I'm going to design an application, in which I need to get the exact time difference between two dates. Ex:

Date1:31/05/2011 12:54:00
Date2:31/05/2011 13:54:00

I tried using getTime() but I didn't get exact result.

The expected output for the above inputs is 3600000 (60 * 60 * 1000) millisec but I'm getting 46800000 (13 * 60 * 60 * 1000).

When I went through different java forums people are suggesting to use JodaTime.

Still I'm unable to get the exact result.

The timezone on I'm working is London(GMT).

Init two dateTime and use Period:

DateTime dt1 = new DateTime(2013,9,11,9,58,56);
DateTime dt2 = new DateTime(2013,9,11,9,58,59);
Period p = new Period(dt1, dt2, PeriodType.millis());

To get difference in milliseconds:

System.out.println(p.getValue(0));
public static long getDiff(Calender cal1, Calender cal2)
{
    return Math.abs(cal1.getTimeInMillis() - cal2.getTimeInMillis());
}

Check out secondsBetween( )

Creates a Seconds representing the number of whole seconds between the two specified partial datetimes. The two partials must contain the same fields, for example you can specify two LocalTime objects.

Parameters:

 start - the start partial date, must not be null
    end - the end partial date, must not be null 

Returns:

 the period in seconds 

JodaTime is using machine time inside. So to find miliseconds, you can use a constant storing LocalDateTime referring to Jan 1, 1970(Because of UNIX Time ).

Unix time, or POSIX time, is a system for describing points in time, defined as the number of seconds elapsed since midnight proleptic Coordinated Universal Time (UTC) of January 1, 1970, not counting leap seconds.
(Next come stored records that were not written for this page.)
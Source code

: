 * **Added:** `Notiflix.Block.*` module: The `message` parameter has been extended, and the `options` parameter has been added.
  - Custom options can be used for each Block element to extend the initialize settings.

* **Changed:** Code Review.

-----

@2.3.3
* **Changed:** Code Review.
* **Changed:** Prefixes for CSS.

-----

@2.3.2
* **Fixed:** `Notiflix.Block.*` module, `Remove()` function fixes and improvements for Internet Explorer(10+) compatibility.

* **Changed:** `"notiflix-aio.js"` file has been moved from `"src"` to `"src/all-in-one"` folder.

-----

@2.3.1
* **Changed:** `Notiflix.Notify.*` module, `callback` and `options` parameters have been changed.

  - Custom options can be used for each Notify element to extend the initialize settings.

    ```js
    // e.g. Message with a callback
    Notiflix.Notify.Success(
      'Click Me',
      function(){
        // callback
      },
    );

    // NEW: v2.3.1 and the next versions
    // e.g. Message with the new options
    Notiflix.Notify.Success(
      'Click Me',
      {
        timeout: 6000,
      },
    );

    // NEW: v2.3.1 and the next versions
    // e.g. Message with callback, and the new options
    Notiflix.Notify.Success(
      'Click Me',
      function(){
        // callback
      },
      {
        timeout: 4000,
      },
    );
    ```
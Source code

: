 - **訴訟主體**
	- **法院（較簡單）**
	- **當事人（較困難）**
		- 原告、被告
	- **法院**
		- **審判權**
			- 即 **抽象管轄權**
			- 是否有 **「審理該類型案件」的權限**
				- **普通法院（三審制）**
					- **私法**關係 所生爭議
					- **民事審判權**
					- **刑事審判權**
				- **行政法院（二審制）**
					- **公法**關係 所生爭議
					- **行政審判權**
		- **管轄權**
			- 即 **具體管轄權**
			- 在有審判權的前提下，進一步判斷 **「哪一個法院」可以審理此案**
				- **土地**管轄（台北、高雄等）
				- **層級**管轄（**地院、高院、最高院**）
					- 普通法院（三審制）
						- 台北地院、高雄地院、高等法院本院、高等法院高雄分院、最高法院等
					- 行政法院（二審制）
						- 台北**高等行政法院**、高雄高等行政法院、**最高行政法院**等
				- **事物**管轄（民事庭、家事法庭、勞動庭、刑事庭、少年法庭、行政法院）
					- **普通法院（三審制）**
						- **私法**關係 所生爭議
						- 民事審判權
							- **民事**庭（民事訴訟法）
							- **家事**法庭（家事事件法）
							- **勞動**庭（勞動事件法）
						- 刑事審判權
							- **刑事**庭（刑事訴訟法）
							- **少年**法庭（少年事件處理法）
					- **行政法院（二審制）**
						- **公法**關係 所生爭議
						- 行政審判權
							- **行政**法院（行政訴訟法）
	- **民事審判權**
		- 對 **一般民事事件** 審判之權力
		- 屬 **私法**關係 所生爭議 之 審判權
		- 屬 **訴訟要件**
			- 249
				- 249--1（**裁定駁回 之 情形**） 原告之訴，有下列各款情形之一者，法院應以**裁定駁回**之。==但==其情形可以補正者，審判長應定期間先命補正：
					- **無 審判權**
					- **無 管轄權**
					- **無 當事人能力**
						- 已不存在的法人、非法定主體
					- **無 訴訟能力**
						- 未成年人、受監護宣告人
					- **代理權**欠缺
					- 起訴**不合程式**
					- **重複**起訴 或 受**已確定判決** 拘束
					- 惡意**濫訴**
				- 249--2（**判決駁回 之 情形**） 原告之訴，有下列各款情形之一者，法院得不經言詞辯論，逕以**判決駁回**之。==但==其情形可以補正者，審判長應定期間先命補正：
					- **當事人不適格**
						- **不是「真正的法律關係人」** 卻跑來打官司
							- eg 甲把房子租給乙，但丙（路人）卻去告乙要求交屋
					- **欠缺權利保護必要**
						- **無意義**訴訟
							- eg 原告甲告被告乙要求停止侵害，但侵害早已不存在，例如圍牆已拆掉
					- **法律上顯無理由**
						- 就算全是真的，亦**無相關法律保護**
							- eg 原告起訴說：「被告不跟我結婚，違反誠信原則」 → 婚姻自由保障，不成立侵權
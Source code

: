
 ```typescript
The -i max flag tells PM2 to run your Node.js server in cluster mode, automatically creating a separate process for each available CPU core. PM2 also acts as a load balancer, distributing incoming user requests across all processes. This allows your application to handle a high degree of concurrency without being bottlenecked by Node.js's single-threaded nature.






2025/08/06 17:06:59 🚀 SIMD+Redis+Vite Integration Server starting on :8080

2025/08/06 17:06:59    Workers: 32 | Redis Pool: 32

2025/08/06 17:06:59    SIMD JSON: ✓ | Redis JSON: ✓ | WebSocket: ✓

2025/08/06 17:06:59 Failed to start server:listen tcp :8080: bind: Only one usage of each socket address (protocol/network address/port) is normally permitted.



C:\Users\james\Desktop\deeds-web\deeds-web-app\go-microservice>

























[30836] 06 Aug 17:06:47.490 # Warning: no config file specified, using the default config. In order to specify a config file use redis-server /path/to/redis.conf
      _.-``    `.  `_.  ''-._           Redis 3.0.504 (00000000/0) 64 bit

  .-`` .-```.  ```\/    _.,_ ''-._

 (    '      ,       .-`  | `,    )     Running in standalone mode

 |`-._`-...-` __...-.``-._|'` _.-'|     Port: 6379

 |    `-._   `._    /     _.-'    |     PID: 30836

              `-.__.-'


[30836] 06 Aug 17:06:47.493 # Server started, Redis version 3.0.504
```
Then calculate the difference between your DateTime.

I tried like this;

public static void main(String[] args) {
        final LocalDateTime JAN_1_1970 = new LocalDateTime(1970, 1, 1, 0, 0);
        DateTime local = new DateTime().withZone(DateTimeZone.forID("Europe/Amsterdam"));
        DateTime utc = new DateTime(DateTimeZone.UTC);

        System.out.println("Europe/Amsterdam milis :" + new Duration(JAN_1_1970.toDateTime(DateTimeZone.forID("Europe/Amsterdam")), local).getMillis());
        System.out.println("UTC  milis             :" + new Duration(JAN_1_1970.toDateTime(DateTimeZone.UTC), utc).getMillis());

    }

And the result is;

Europe/Amsterdam milis :1429695646528
UTC  milis             :1429692046534

And @leonbloy write here a good comment.

Your local and utc represent the same instants of time, (only with different timezones attached). Hence, getMillis() (which gives the "physical" time interval elapsed from the "instant" corresponding to the unix epoch), must return the same value.

Joda is a perfect library but if you need the difference between 2 dates in milliseconds you just should calculate difference between getTime(). If you get wrong results you have some problems with timezones or so. Typically it works.